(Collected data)

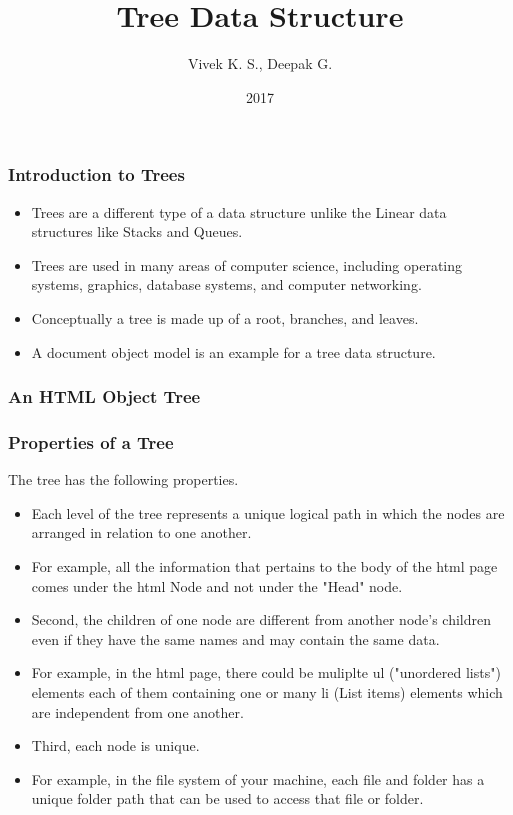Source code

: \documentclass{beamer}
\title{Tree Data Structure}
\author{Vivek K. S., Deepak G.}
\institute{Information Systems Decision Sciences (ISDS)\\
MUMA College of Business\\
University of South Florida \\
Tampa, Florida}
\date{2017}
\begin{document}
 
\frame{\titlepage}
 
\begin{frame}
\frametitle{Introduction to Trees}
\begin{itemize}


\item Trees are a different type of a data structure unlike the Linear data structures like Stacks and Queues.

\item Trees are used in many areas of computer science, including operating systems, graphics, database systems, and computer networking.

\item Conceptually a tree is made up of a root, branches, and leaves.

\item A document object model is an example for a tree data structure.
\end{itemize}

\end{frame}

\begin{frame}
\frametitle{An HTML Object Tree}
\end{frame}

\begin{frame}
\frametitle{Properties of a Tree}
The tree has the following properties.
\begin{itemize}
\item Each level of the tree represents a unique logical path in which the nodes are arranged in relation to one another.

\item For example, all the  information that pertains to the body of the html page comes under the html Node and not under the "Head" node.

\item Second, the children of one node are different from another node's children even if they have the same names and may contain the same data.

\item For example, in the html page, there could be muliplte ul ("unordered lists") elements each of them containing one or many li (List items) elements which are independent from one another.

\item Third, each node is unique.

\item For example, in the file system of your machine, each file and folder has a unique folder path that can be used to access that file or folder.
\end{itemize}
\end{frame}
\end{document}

...

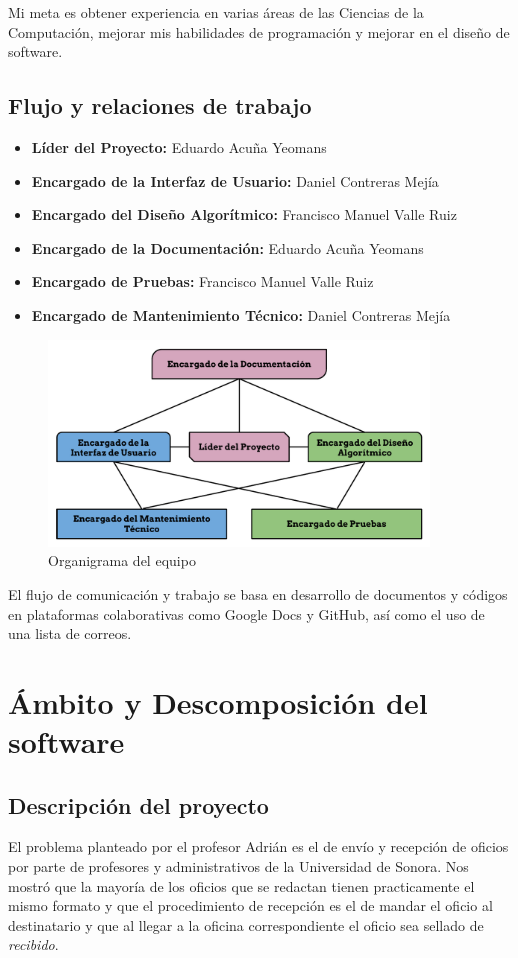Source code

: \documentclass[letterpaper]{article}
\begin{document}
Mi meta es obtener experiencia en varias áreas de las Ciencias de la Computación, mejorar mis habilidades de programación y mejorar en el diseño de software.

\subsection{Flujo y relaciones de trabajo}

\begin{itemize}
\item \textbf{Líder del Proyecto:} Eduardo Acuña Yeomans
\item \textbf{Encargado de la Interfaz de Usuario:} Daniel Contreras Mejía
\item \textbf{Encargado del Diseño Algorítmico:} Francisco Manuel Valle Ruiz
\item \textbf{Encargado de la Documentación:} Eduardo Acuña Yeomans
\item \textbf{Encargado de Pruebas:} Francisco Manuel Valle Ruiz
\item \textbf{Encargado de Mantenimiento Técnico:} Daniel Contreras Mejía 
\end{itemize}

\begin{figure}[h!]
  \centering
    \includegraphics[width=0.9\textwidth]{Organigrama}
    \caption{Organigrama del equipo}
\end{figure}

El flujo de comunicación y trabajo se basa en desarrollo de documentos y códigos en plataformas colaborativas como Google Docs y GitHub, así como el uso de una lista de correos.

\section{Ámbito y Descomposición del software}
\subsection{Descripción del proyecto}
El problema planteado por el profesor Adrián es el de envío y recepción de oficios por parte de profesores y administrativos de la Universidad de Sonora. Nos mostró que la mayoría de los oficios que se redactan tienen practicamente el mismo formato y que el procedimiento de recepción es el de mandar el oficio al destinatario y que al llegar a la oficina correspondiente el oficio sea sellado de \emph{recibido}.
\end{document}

...

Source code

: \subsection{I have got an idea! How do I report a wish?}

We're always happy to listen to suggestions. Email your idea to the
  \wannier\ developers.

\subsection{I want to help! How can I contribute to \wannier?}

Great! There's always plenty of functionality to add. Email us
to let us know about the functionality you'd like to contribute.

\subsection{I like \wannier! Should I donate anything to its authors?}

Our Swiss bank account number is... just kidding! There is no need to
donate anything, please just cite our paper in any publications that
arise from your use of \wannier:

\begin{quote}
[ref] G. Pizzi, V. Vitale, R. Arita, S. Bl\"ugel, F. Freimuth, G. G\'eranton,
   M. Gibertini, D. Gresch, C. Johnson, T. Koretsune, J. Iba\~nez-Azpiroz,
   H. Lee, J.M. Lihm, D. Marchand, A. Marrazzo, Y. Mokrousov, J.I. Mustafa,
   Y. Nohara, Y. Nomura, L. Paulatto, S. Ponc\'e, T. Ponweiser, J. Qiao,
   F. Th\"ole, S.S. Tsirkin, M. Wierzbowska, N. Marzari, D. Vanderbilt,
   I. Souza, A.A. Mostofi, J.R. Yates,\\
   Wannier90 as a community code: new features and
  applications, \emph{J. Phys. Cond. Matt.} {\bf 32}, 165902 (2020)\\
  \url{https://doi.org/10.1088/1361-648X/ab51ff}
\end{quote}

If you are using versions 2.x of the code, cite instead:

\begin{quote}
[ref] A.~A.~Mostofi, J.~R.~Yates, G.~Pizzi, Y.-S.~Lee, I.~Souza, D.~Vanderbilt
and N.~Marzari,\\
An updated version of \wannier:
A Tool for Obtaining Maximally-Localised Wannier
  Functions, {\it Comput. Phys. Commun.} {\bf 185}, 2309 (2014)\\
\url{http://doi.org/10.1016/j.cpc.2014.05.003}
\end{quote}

WORK INSTRUCTIONS:
Only the lines with "like" are needed; find them in the records and copy each one.

EXERCISE RESPONSE:
\item Trees are a different type of a data structure unlike the Linear data structures like Stacks and Queues.
to let us know about the functionality you'd like to contribute.
\subsection{I like \wannier! Should I donate anything to its authors?}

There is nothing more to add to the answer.